Then courts of kings were held in high renown, Ere made the common brothels of the town. There, virgins honourable vows received, But chaste as maids in monasteries lived. The king himself, to nuptial ties a slave, No bad example to his poets gave: And they, not bad, but in a vicious age, Had not, to please the prince, debauch’d the stage.
John Dryden, “The Wife of Bath her Tale”

Wednesday, April 28, 2010

Theatre as tournament: Gendered gaze – arbitration or participation? (2/2)

Continued from previous post.
In January 1669 Lady Castlemaine bribed Elizabeth Corey, an actress in the King’s Company, to play the part of Sempronia in Jonson’s Catiline in imitation of an enemy at court, Lady Elizabeth Harvey; it is said that when the line was uttered, ‘But what’ll you doe with Sempronia?’, Lady Castlemaine, wishing on her enemy the fate of her ambassador husband, Sir Daniel, cried out, ‘Send her to Constantinople!’ The actress was duly imprisoned, then released at Lady Castlemaine’s bidding; when the play was given again she repeated the performance only to have oranges flung at her by men hired by Lady Harvey. (Roberts 97)  
Observation turns to participation.  Castlemaine and Harvey enter the field from the boxes and tilt in public with the audience as their arbiters; or perhaps we could say, more conventionally, that the ladies select and observe their champions.  But one champion remains spatially in the audience, while the other is herself female.  As the lady assigns a knight her colours, Castlemaine blurs the line between herself and Corey when she hires the actress to play her part (as it were); but more so when she herself enters the lists, while remaining in the audience, by throwing her own voice into the fray. 

At the same time, the effectiveness of the insult involves eliding Corey/Sempronia’s identity with Harvey’s, metaphorically drawing her onto the stage herself – perhaps with an implicit slur on her virtue, given the reputation of theatrical women.  And while Harvey does retain her own physical distance from the stage, she nonetheless is drawn into it, to strike against Castlemaine as embodied in the actor/champion – who paradoxically bears Harvey’s own ‘colours’, and, incidentally, her Christian name. Like Lancelot, Corey allows herself to appear to disadvantage and suffer the consequences, day after day – and like Lancelot, she is rescued from shame and receives due reward from that lady. Like Guenevere, however, she languishes in captivity until rescued by her gallant. 
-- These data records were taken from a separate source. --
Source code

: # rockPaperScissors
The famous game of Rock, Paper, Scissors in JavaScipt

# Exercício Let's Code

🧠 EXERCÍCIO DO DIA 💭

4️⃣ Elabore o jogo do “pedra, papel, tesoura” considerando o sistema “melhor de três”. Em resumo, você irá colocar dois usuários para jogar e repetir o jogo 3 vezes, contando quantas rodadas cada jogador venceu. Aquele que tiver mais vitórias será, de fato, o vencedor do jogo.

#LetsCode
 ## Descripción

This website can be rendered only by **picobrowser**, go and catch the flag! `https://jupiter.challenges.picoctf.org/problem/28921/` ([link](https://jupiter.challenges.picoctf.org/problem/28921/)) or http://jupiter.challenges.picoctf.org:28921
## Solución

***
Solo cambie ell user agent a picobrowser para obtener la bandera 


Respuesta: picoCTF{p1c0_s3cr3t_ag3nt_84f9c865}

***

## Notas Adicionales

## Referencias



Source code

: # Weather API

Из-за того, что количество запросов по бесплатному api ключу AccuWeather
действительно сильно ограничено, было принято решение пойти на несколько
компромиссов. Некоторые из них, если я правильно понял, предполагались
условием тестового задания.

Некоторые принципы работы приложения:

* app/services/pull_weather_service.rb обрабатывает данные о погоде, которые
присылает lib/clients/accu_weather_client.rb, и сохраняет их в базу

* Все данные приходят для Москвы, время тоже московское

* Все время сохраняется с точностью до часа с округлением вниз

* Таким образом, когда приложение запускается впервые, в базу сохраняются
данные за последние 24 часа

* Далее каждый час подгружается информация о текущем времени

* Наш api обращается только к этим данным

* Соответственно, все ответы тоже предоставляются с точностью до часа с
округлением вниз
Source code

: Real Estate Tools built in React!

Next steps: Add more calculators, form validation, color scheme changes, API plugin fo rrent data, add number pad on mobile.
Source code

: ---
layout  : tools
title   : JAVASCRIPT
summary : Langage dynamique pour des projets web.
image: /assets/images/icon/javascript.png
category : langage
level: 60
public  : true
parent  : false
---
The movement in this case between the roles of knight and lady, performer and spectator, has a fluidity that makes such conventional divisions very problematic – at least as they relate to gender. And yet the savour of the tournament field remains: the determination of all three women to maintain their dominance of that socially central space insists on it as an essential site of ongoing social jockeying and proof.  Yvain could relate.
I said “gender” in the post title, but have said very little specific to masculinity.  I mentioned earlier the idea of masculinity as the true trophy of a tournament, embodied in a woman; but despite the jostling of literary shoulders for social acclaim, despite the ongoing ‘duels’ between various figures in which the pen stood in for the sword, despite the occasional eruption of stage competition into physical violence (as Kinaston and Dryden’s battered sides could attest), I think it would be driving the analogy too far to suggest that proving masculinity was the central concern of the Restoration stage.

But why wasn’t it? Perhaps, in part, because the gender roles it offered for assertion were more ambiguous.  As a masked woman could be a noble lady, a prostitute or an actress (who might herself be the mistress of a duke, or a king), a man in the theatre might be anything from a poet, to a discerning (or foolish) cit, to a lord and rake – or a poor actor who mimics one and is (in his own person or his assumed one) cuckolded to the laughter of the public.  Cross-dressing (in both genders) and the effeminisation of fops further blurred gender lines, as Marsden points out (188).

Certainly, as a spectacular public space, the theatre was potentially as perfect a vehicle for assertion of a public-centric identity as the tournament field. Is that it, perhaps? that identity was becoming less invested in the public? In qualities of the mind rather than the body?  Or more in the everyday reputation than the spectacular proof?


Cited:
Marsden, Jean. “Rape, voyeurism and the Restoration stage.” Broken boundaries: Women and feminism in Restoration Drama. Ed. Katherine M. Quinsey. Kentucky: UP of Kentucky, 1996. 185-199.
Roberts, David. The Ladies: Female patronage of Restoration Drama 1660-1700. Oxford: Clarendon Press, 1989.